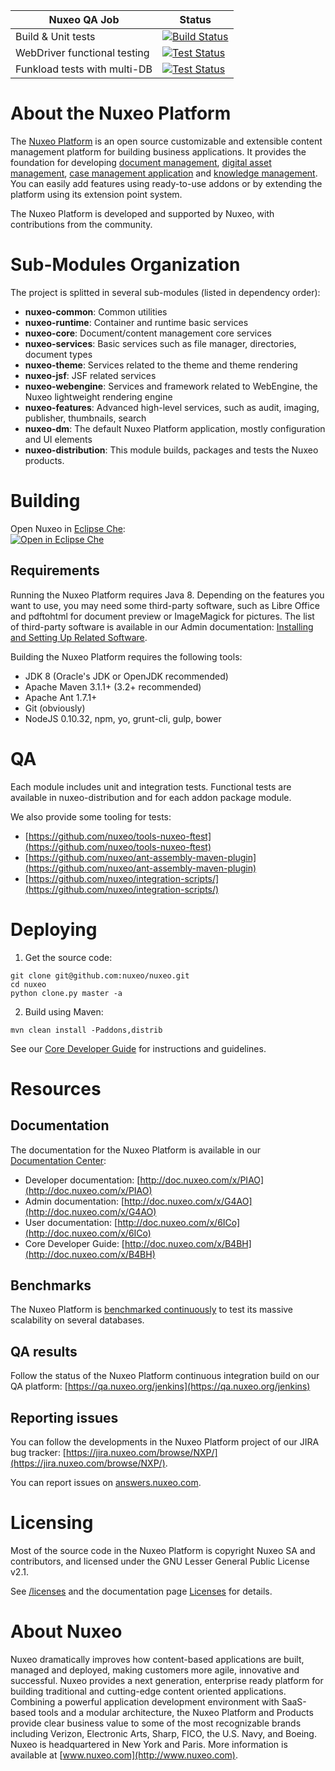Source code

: 
| Nuxeo QA Job | Status | 
|-----|--------|
| Build & Unit tests | [![Build Status](https://qa.nuxeo.org/jenkins/buildStatus/icon?job=master/nuxeo-master)](https://qa.nuxeo.org/jenkins/job/master/job/nuxeo-master)|
| WebDriver functional testing | [![Test Status](https://qa.nuxeo.org/jenkins/buildStatus/icon?job=master/FT-nuxeo-master-webdriver-cap-tomcat)](https://qa.nuxeo.org/jenkins/job/master/job/FT-nuxeo-master-webdriver-cap-tomcat)
|Funkload tests with multi-DB |[![Test Status](https://qa.nuxeo.org/jenkins/buildStatus/icon?job=master/FT-nuxeo-master-funkload-cap-tomcat-multidb)](https://qa.nuxeo.org/jenkins/job/master/job/FT-nuxeo-master-funkload-cap-tomcat-multidb)


# About the Nuxeo Platform


The [Nuxeo Platform](http://www.nuxeo.com/products/content-management-platform/) is an open source customizable and extensible content management platform for building business applications. It provides the foundation for developing [document management](http://www.nuxeo.com/solutions/document-management/), [digital asset management](http://www.nuxeo.com/solutions/digital-asset-management/), [case management application](http://www.nuxeo.com/solutions/case-management/) and [knowledge management](http://www.nuxeo.com/solutions/advanced-knowledge-base/). You can easily add features using ready-to-use addons or by extending the platform using its extension point system.

The Nuxeo Platform is developed and supported by Nuxeo, with contributions from the community.

# Sub-Modules Organization

The project is splitted in several sub-modules (listed in dependency order):

* **nuxeo-common**:
Common utilities
* **nuxeo-runtime**:
Container and runtime basic services
* **nuxeo-core**:
Document/content management core services
* **nuxeo-services**:
Basic services such as file manager, directories, document types
* **nuxeo-theme**:
Services related to the theme and theme rendering
* **nuxeo-jsf**:
JSF related services
* **nuxeo-webengine**:
Services and framework related to WebEngine, the Nuxeo lightweight rendering engine
* **nuxeo-features**:
Advanced high-level services, such as audit, imaging, publisher, thumbnails, search
* **nuxeo-dm**:
The default Nuxeo Platform application, mostly configuration and UI elements
* **nuxeo-distribution**:
This module builds, packages and tests the Nuxeo products.

# Building

Open Nuxeo in [Eclipse Che](https://www.eclipse.org/che/):  
[![Open in Eclipse Che](http://beta.codenvy.com/factory/resources/codenvy-contribute.svg)](https://beta.codenvy.com/f?id=r3pbh9wv7tjvbws7)

## Requirements

Running the Nuxeo Platform requires Java 8.
Depending on the features you want to use, you may need some third-party software, such as Libre Office and pdftohtml for document preview or ImageMagick for pictures. The list of third-party software is available in our Admin documentation: [Installing and Setting Up Related Software](http://doc.nuxeo.com/x/zgJc).

Building the Nuxeo Platform requires the following tools:

* JDK 8 (Oracle's JDK or OpenJDK recommended)
* Apache Maven 3.1.1+ (3.2+ recommended)
* Apache Ant 1.7.1+
* Git (obviously)
* NodeJS 0.10.32, npm, yo, grunt-cli, gulp, bower

# QA

Each module includes unit and integration tests. Functional tests are available in nuxeo-distribution and for each addon package module.

We also provide some tooling for tests:

* [https://github.com/nuxeo/tools-nuxeo-ftest](https://github.com/nuxeo/tools-nuxeo-ftest)
* [https://github.com/nuxeo/ant-assembly-maven-plugin](https://github.com/nuxeo/ant-assembly-maven-plugin)
* [https://github.com/nuxeo/integration-scripts/](https://github.com/nuxeo/integration-scripts/)

# Deploying

1. Get the source code:
```
git clone git@github.com:nuxeo/nuxeo.git
cd nuxeo
python clone.py master -a
```
2. Build using Maven:
```
mvn clean install -Paddons,distrib
```

See our [Core Developer Guide](http://doc.nuxeo.com/x/B4BH) for instructions and guidelines.

# Resources

## Documentation

The documentation for the Nuxeo Platform is available in our [Documentation Center](http://doc.nuxeo.com):

* Developer documentation: [http://doc.nuxeo.com/x/PIAO](http://doc.nuxeo.com/x/PIAO)
* Admin documentation: [http://doc.nuxeo.com/x/G4AO](http://doc.nuxeo.com/x/G4AO)
* User documentation: [http://doc.nuxeo.com/x/6ICo](http://doc.nuxeo.com/x/6ICo)
* Core Developer Guide: [http://doc.nuxeo.com/x/B4BH](http://doc.nuxeo.com/x/B4BH)

## Benchmarks

The Nuxeo Platform is [benchmarked continuously](https://benchmarks.nuxeo.com/) to test its massive scalability on several databases.

## QA results

Follow the status of the Nuxeo Platform continuous integration build on our QA platform: [https://qa.nuxeo.org/jenkins](https://qa.nuxeo.org/jenkins)

## Reporting issues

You can follow the developments in the Nuxeo Platform project of our JIRA bug tracker: [https://jira.nuxeo.com/browse/NXP/](https://jira.nuxeo.com/browse/NXP/).

You can report issues on [answers.nuxeo.com](http://answers.nuxeo.com).

# Licensing

Most of the source code in the Nuxeo Platform is copyright Nuxeo SA and
contributors, and licensed under the GNU Lesser General Public License v2.1.

See [/licenses](/licenses) and the documentation page [Licenses](http://doc.nuxeo.com/x/gIK7) for details.

# About Nuxeo

Nuxeo dramatically improves how content-based applications are built, managed and deployed, making customers more agile, innovative and successful. Nuxeo provides a next generation, enterprise ready platform for building traditional and cutting-edge content oriented applications. Combining a powerful application development environment with SaaS-based tools and a modular architecture, the Nuxeo Platform and Products provide clear business value to some of the most recognizable brands including Verizon, Electronic Arts, Sharp, FICO, the U.S. Navy, and Boeing. Nuxeo is headquartered in New York and Paris. More information is available at [www.nuxeo.com](http://www.nuxeo.com).

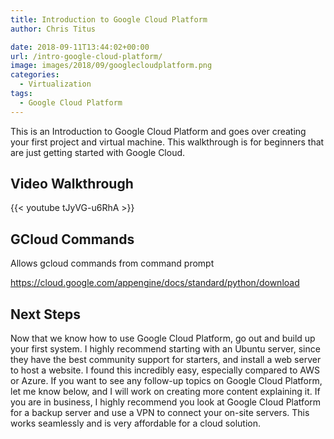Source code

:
 ```yaml
---
title: Introduction to Google Cloud Platform
author: Chris Titus

date: 2018-09-11T13:44:02+00:00
url: /intro-google-cloud-platform/
image: images/2018/09/googlecloudplatform.png
categories:
  - Virtualization
tags:
  - Google Cloud Platform
---
```

This is an Introduction to Google Cloud Platform and goes over creating your first project and virtual machine. This walkthrough is for beginners that are just getting started with Google Cloud.<!--more-->
  
## Video Walkthrough

{{< youtube tJyVG-u6RhA >}}  

## GCloud Commands

Allows gcloud commands from command prompt
  
<https://cloud.google.com/appengine/docs/standard/python/download>

## Next Steps

Now that we know how to use Google Cloud Platform, go out and build up your first system. I highly recommend starting with an Ubuntu server, since they have the best community support for starters, and install a web server to host a website. I found this incredibly easy, especially compared to AWS or Azure. If you want to see any follow-up topics on Google Cloud Platform, let me know below, and I will work on creating more content explaining it. If you are in business, I highly recommend you look at Google Cloud Platform for a backup server and use a VPN to connect your on-site servers. This works seamlessly and is very affordable for a cloud solution.

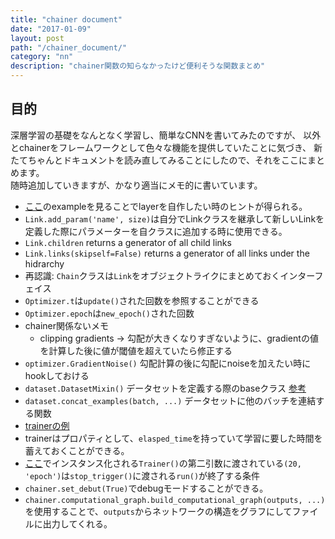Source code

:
 ```yaml
---
title: "chainer document"
date: "2017-01-09"
layout: post
path: "/chainer_document/"
category: "nn"
description: "chainer関数の知らなかったけど便利そうな関数まとめ"
---
```


## 目的
深層学習の基礎をなんとなく学習し、簡単なCNNを書いてみたのですが、
以外とchainerをフレームワークとして色々な機能を提供していたことに気づき、
新たてちゃんとドキュメントを読み直してみることにしたので、それをここにまとめます。   
随時追加していきますが、かなり適当にメモ的に書いています。


- [ここ](http://docs.chainer.org/en/latest/reference/core/link.html#chainer.Link)のexampleを見ることでlayerを自作したい時のヒントが得られる。
- `Link.add_param('name', size)`は自分でLinkクラスを継承して新しいLinkを定義した際にパラメーターを自クラスに追加する時に使用できる。
- `Link.children` returns a generator of all child links
- `Link.links(skipself=False)` returns a generator of all links under the hidrarchy
- 再認識: `Chain`クラスは`Link`をオブジェクトライクにまとめておくインターフェイス
- `Optimizer.t`は`update()`された回数を参照することができる
- `Optimizer.epoch`は`new_epoch()`された回数
- chainer関係ないメモ
    - clipping gradients -> 勾配が大きくなりすぎないように、gradientの値を計算した後に値が閾値を超えていたら修正する
- `optimizer.GradientNoise()` 勾配計算の後に勾配にnoiseを加えたい時にhookしておける
- `dataset.DatasetMixin()` データセットを定義する際のbaseクラス [参考](http://qiita.com/tttamaki/items/9d854e9fab13dbba25be)
- `dataset.concat_examples(batch, ...)` データセットに他のバッチを連結する関数
- [trainerの例](http://qiita.com/xolmon/items/6d1f0d38bc00b3b828b6)
- trainerはプロパティとして、`elasped_time`を持っていて学習に要した時間を蓄えておくことができる。
- [ここ](http://docs.chainer.org/en/stable/tutorial/basic.html#example-multi-layer-perceptron-on-mnist)でインスタンス化される`Trainer()`の第二引数に渡されている`(20, 'epoch')`は`stop_trigger()`に渡される`run()`が終了する条件
- `chainer.set_debut(True)`でdebugモードすることができる。
- `chainer.computational_graph.build_computational_graph(outputs, ...)`を使用することで、`outputs`からネットワークの構造をグラフにしてファイルに出力してくれる。
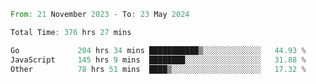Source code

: <!--START_SECTION:waka-->

```rust
From: 21 November 2023 - To: 23 May 2024

Total Time: 376 hrs 27 mins

Go             204 hrs 34 mins ███████████▒░░░░░░░░░░░░░   44.93 %
JavaScript     145 hrs 9 mins  ████████░░░░░░░░░░░░░░░░░   31.88 %
Other          78 hrs 51 mins  ████▒░░░░░░░░░░░░░░░░░░░░   17.32 %
```

<!--END_SECTION:waka-->
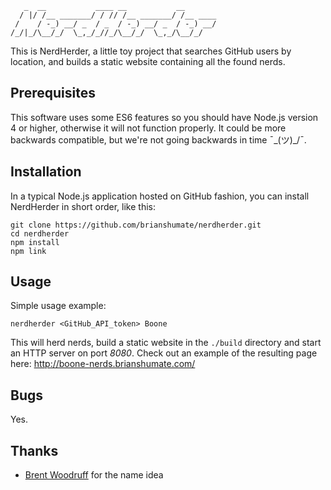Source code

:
 ```
   _  __           ____ __           __
  / |/ /__ _______/ / // /__ _______/ /__ ____
 /    / -_) __/ _  / _  / -_) __/ _  / -_) __/
/_/|_/\__/_/  \_,_/_//_/\__/_/  \_,_/\__/_/
```

This is NerdHerder, a little toy project that searches GitHub users by
location, and builds a static website containing all the found nerds.

## Prerequisites

This software uses some ES6 features so you should have Node.js version 4 
or higher, otherwise it will not function properly. It could be
more backwards compatible, but we're not going backwards in time  ¯\_(ツ)_/¯.

## Installation

In a typical Node.js application hosted on GitHub fashion, you can install
NerdHerder in short order, like this:

```
git clone https://github.com/brianshumate/nerdherder.git
cd nerdherder
npm install
npm link
```

## Usage

Simple usage example:

```
nerdherder <GitHub_API_token> Boone
```

This will herd nerds, build a static website in the `./build` directory and
start an HTTP server on port *8080*. Check out an example of the resulting
page here: http://boone-nerds.brianshumate.com/

## Bugs

Yes.

## Thanks

* [Brent Woodruff](https://github.com/fprimex) for the name idea
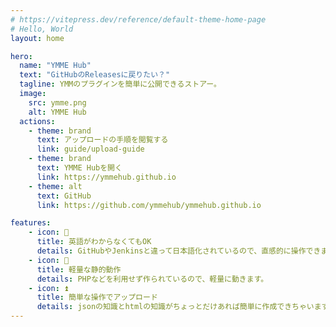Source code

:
 ```yaml
---
# https://vitepress.dev/reference/default-theme-home-page
# Hello, World
layout: home

hero:
  name: "YMME Hub"
  text: "GitHubのReleasesに戻りたい？"
  tagline: YMMのプラグインを簡単に公開できるストアー。
  image:
    src: ymme.png
    alt: YMME Hub
  actions:
    - theme: brand
      text: アップロードの手順を閲覧する
      link: guide/upload-guide
    - theme: brand
      text: YMME Hubを開く
      link: https://ymmehub.github.io
    - theme: alt
      text: GitHub
      link: https://github.com/ymmehub/ymmehub.github.io

features:
    - icon: 🔽
      title: 英語がわからなくてもOK
      details: GitHubやJenkinsと違って日本語化されているので、直感的に操作できます。
    - icon: 🏃
      title: 軽量な静的動作
      details: PHPなどを利用せず作られているので、軽量に動きます。
    - icon: ⏫️
      title: 簡単な操作でアップロード
      details: jsonの知識とhtmlの知識がちょっとだけあれば簡単に作成できちゃいます(設定用jsonジェネレータも作成中)
---
```


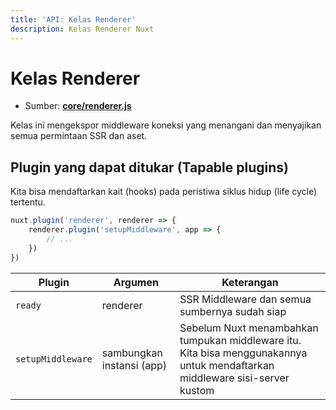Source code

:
 ```yaml
---
title: 'API: Kelas Renderer'
description: Kelas Renderer Nuxt
---
```


# Kelas Renderer

- Sumber: **[core/renderer.js](https://github.com/nuxt/nuxt.js/tree/dev/packages/core/src/renderer.js)**

Kelas ini mengekspor middleware koneksi yang menangani dan menyajikan semua permintaan SSR dan aset.

## Plugin yang dapat ditukar (Tapable plugins)

Kita bisa mendaftarkan kait (hooks) pada peristiwa siklus hidup (life cycle) tertentu.

```js
nuxt.plugin('renderer', renderer => {
    renderer.plugin('setupMiddleware', app => {
        // ...
    })
})
```

Plugin | Argumen | Keterangan
--- | --- | ---
`ready` | renderer | SSR Middleware dan semua sumbernya sudah siap
`setupMiddleware` | sambungkan instansi (app) | Sebelum Nuxt menambahkan tumpukan middleware itu. Kita bisa menggunakannya untuk mendaftarkan middleware sisi-server kustom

+++

● **Directions for this task**: What you return must be the lines above that run from the line with "2. Build using" to the line with "## Documentation", inclusive, each copied exactly.

● **Exercise answer**:
2. Build using Maven:
```
mvn clean install -Paddons,distrib
```

See our [Core Developer Guide](http://doc.nuxeo.com/x/B4BH) for instructions and guidelines.

# Resources

## Documentation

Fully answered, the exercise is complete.